Senin, 06 Maret 2017

Model Kemuridan Dalam Injil Markus





“Model Kemuridan Dalam Injil Markus”
    A.    Pemanggilan Murid-murid
Dalam Matius, Markus dan Lukas, sama-sama menceritakan tentang Yesus memanggil murid-murid (Mat. 4:18-22; Mrk. 1:16; Luk. 5:1-11). Namun Markus dan Matius menempatkan pemanggilan itu dalam situasi yang berbeda dengan Lukas. Markus menceritrakan bahwa pemanggilan itu terjadi pada waktu Yesus berjalan menyusuri danau Galilea. Ketika itu Ia melihat dua orang bersaudara yaitu Simon yang disebut Petrus dan Andreas saudaranya. Maka Yesus memanggil mereka lalu mereka segera meninggalkan jalanya dan mengikuti Dia. Dalam pemanggilan murid-murid ini Lukas menyajikan cerita yang berbeda dengan Matius dan Markus. Tapi walau ada perbedaan, sama-sama menegaskan bahwa Simon Petrus, Andreas, Yakobus dan Yohanes meninggalkan pekerjaan dari penjala ikan menjadi penjala manusia.
    B.     Peranan Murid-murid
Dalam Injil-injil sinoptik murid-murid digambarkan sebagai kelompok yang memiliki peranan yang sangat besar dalam pelayanan Yesus. Mereka berperan sebagai wakil-wakil khusus dalam pemberitaan Injil. Mereka juga diberi kuasa untuk mengusir setan (Mrk. 3:13-19; 6:7, 13). Kepada mereka juga diberikan karunia untuk mengetahui rahasia Kerajaan Allah (mrk. 4:11, 12) dan pada waktu tertentu mereka melakukan mujizat (Mrk. 6:13).
Jika kita telusuri penggambaran peranan para murid menurut Injil Markus, maka akan nyata gambaran itu dibangun agak berbelit. Pada satu pihak murid-murid ditampilkan dalam gambaran yang cerah atau positif. Mereka selalu bersama dengan Yesus. Mereka juga diutus untuk memberitakan Injil, mereka diberi kuasa untuk mengusir setan (Mrk. 3:14, 15).
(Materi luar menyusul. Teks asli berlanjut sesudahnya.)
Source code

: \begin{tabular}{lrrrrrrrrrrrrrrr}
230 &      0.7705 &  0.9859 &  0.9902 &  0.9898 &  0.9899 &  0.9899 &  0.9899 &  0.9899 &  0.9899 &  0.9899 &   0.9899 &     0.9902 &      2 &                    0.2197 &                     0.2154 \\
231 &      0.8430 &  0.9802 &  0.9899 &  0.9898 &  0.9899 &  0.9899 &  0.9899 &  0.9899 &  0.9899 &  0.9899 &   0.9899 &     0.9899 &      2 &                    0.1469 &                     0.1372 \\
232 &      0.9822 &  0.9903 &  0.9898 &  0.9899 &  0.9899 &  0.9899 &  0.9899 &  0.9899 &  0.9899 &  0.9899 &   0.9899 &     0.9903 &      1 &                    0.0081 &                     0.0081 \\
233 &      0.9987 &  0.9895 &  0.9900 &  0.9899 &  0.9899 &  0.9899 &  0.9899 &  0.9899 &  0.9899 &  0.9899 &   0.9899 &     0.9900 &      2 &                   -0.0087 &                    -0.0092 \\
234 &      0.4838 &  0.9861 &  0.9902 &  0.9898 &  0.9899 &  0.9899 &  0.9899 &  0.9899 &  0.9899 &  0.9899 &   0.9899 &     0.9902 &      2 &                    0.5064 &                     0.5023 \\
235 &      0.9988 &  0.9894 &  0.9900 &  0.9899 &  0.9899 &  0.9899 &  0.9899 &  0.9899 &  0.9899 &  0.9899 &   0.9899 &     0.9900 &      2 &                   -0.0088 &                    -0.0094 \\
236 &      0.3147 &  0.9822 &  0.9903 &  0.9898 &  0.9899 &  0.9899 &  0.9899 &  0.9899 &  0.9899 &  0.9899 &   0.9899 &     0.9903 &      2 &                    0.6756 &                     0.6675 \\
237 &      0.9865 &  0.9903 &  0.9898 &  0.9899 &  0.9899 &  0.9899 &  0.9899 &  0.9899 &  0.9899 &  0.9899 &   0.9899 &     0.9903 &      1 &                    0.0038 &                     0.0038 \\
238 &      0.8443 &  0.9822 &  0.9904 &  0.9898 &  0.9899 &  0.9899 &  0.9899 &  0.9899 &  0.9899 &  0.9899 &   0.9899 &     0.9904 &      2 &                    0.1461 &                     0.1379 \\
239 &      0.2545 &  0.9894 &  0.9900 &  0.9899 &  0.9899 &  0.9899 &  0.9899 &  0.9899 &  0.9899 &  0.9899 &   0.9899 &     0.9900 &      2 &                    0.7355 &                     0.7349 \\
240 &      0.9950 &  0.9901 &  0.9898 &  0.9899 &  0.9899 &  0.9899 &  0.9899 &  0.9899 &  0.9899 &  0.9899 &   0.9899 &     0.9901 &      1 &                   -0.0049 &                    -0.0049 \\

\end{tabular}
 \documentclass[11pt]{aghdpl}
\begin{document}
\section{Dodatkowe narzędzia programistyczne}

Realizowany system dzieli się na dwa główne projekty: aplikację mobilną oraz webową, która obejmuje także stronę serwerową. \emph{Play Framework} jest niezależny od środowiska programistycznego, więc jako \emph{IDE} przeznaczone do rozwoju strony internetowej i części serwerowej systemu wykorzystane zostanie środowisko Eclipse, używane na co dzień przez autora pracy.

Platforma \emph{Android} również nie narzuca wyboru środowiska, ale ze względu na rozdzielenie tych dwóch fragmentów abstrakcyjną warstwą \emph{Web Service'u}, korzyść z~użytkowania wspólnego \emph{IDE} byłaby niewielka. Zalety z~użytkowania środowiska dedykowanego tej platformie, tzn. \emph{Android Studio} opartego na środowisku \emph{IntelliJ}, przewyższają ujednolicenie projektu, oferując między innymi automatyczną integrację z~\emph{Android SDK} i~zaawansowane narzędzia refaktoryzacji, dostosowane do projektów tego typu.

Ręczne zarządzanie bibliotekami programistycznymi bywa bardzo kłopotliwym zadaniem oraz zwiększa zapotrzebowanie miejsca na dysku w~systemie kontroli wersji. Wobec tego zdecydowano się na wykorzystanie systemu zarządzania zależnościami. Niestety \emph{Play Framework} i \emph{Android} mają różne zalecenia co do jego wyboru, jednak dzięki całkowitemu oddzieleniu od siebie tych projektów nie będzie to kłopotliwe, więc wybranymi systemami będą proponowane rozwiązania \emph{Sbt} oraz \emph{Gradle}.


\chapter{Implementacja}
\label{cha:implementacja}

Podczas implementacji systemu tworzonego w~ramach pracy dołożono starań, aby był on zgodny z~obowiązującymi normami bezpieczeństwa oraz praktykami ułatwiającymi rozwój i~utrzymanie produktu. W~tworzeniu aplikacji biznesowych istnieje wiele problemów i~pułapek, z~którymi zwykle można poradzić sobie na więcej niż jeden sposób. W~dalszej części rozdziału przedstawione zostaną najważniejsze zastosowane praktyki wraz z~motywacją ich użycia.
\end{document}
Dalam Markus 3:35, Yesus menunjuk kepada murid-murid-Nya sebagai orang yang melakukan kehendak Allah. Kemudian dalam Markus 6:7-13, Yesus mengutus kedua belas murid yang dilengkapi dengan kuasa atas roh-roh jahat (Mrk. 6:7). Tetapi pada pihak lain mereka ditampilkan dalam gambaran yang sangat suram atau negatif. Ada tiga tahap untuk penggambaran yang suram itu.
Pertama, lamban mengerti apa yang Yesus katakana. Kelambanan ini sudah terjadi pada bagian pertama Injil Markus (Mrk. 1:16-8:26). Ciri kelambanan itu nyata dari ketidakmampuan mereka mengenal siapa Yesus itu. Meskipun Yesus terus menyatakan kemesiasan-Nya di depan murid-murid-Nya melalui berbagai mujizat dan penyembuhan (Mrk. 3:15; 6:7; 6:13), serta pengusiran roh-roh jahat (Mrk. 5:1-20). Namun, mereka justru semakin tidak mengerti dan tidak percaya kepada Yesus (Mrk. 4:10, 13, 38-41; 5:31; 6:37; 51-52; 7:17; 8:4; 14-21). Memang murid-murid menikmati suatu hubungan yang sangat dekat dengan Yesus karena mereka dipilih secara khusus oleh Yesus (Mrk. 1:16-20; 3:13), tetapi hati mereka tetap degil sehingga mereka tidak mengenal siapa Yesus itu.
Menurut Markus murid-murid mengatakan: “Guru, Engkau tidak peduli kalau kami binasa?” (Mrk. 4:38). Suatu ungkapan yang tidak simpatik karena ketidakpahama mengenai siapa Yesus itu. Jadi murid-murid menurut injil Markus, tidak mengenal kuasa Yesus yang menyelamatkan, malah kata-kata mereka tidak simpatik. Di pihak lain, perempua yang sakit pendarahan (Mrk. 5:28, 29) malah mengenal kuasa Yesus sehingga hanya dengan menjamah jubbah-Nya saja ia sembuh.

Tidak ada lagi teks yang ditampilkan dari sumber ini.